Required action: Some lines in the data below hold the string "SIEM". Report how many, as a bare number.

--- Information Enclosed Below ---

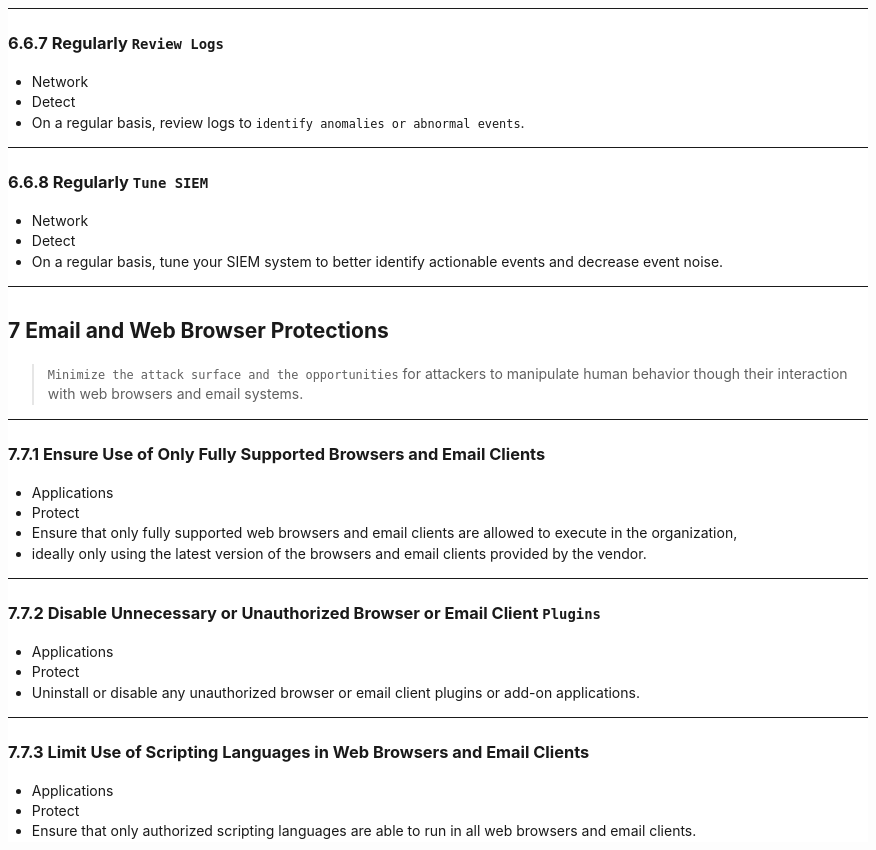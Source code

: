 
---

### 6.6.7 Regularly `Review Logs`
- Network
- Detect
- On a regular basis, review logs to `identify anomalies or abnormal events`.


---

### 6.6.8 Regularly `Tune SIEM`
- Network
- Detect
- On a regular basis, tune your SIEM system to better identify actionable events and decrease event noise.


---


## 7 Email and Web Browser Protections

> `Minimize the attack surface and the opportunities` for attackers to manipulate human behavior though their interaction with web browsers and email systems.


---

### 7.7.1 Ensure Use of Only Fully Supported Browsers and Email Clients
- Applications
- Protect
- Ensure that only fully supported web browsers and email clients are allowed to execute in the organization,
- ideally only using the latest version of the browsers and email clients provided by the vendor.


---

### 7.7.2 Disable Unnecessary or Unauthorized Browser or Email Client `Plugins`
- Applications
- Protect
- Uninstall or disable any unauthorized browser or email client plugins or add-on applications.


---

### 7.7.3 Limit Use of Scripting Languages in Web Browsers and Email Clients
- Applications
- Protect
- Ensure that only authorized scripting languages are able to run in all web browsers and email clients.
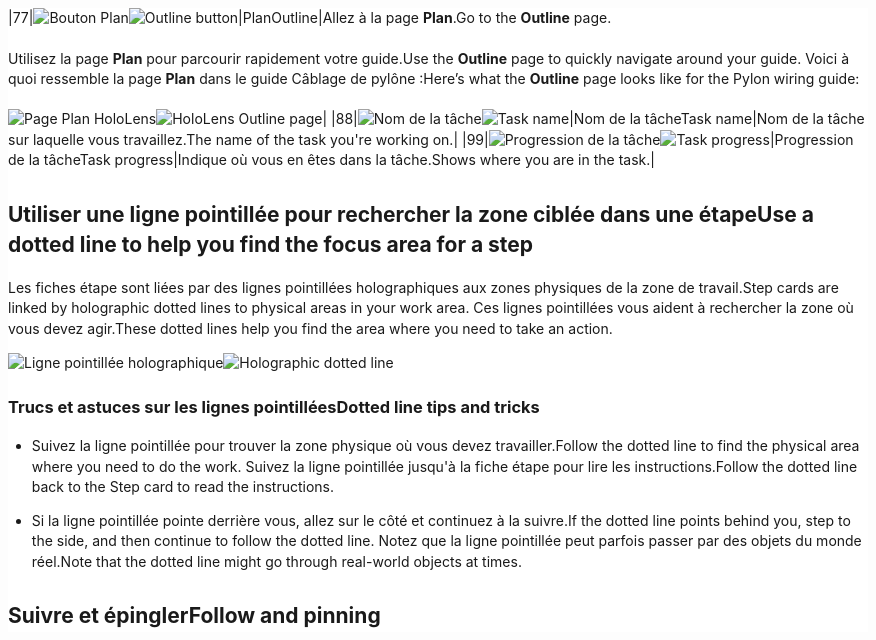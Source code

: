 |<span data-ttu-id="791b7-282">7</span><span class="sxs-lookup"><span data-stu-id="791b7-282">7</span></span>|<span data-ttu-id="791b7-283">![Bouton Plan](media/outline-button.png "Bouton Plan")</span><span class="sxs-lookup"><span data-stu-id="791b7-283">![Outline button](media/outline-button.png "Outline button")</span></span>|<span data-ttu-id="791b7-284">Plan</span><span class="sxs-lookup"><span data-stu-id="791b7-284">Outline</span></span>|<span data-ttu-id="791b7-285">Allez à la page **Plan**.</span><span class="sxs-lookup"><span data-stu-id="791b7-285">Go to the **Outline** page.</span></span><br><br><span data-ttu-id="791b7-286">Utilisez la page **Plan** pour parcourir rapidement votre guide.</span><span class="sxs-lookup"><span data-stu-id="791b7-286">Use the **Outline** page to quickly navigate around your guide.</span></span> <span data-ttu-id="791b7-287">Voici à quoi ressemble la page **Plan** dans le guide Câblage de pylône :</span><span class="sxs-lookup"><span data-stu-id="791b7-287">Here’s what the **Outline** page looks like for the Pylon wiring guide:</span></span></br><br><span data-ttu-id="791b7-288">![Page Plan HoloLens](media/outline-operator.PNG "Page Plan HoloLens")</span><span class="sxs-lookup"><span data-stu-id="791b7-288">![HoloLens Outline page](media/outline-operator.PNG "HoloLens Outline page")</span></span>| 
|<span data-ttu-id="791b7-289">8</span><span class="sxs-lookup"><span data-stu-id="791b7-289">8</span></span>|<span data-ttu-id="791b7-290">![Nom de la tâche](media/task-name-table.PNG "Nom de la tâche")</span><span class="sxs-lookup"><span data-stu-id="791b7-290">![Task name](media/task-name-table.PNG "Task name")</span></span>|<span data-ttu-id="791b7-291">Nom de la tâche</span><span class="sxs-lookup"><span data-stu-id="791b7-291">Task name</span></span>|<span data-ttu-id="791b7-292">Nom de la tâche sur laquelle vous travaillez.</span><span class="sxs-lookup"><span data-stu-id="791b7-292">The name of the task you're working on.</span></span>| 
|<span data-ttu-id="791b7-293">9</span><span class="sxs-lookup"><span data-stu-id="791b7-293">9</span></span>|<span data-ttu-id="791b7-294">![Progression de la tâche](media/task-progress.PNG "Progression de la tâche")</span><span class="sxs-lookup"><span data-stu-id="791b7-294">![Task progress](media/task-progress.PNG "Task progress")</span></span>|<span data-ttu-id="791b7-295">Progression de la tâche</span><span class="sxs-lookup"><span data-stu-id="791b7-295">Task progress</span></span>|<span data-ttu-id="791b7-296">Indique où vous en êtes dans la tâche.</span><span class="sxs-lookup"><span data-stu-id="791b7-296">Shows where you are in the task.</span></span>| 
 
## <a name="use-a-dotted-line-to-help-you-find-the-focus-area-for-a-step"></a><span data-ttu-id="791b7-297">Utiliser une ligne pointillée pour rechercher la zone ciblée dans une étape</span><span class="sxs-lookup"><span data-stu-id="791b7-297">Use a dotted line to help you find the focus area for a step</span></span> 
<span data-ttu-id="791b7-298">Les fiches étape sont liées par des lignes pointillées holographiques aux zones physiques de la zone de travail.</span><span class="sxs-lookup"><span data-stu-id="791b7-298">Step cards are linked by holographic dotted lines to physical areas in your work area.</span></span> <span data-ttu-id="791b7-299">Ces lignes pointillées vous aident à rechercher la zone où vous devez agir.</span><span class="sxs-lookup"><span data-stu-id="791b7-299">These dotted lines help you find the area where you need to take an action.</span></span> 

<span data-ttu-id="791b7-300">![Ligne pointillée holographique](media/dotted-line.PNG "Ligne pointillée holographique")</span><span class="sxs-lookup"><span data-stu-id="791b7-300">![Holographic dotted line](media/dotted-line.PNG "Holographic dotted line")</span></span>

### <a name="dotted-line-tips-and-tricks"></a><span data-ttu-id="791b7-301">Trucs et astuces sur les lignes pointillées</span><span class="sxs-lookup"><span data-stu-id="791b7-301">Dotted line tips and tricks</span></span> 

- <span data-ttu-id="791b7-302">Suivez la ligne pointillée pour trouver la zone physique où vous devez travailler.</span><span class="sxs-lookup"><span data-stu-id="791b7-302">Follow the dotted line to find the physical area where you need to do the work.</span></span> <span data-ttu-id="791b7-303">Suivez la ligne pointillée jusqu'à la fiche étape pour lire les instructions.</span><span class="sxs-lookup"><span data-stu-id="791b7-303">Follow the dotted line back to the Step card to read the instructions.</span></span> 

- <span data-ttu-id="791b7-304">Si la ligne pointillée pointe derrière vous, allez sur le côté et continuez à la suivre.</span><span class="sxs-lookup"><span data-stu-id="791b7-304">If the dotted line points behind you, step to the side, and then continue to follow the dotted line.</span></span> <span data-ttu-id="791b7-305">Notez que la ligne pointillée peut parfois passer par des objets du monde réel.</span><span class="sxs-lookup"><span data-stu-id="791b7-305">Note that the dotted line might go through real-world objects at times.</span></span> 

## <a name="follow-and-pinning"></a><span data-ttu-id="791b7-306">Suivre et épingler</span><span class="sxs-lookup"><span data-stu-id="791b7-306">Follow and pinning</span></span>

--- End of Enclosed Information ---

Completed exercise: 2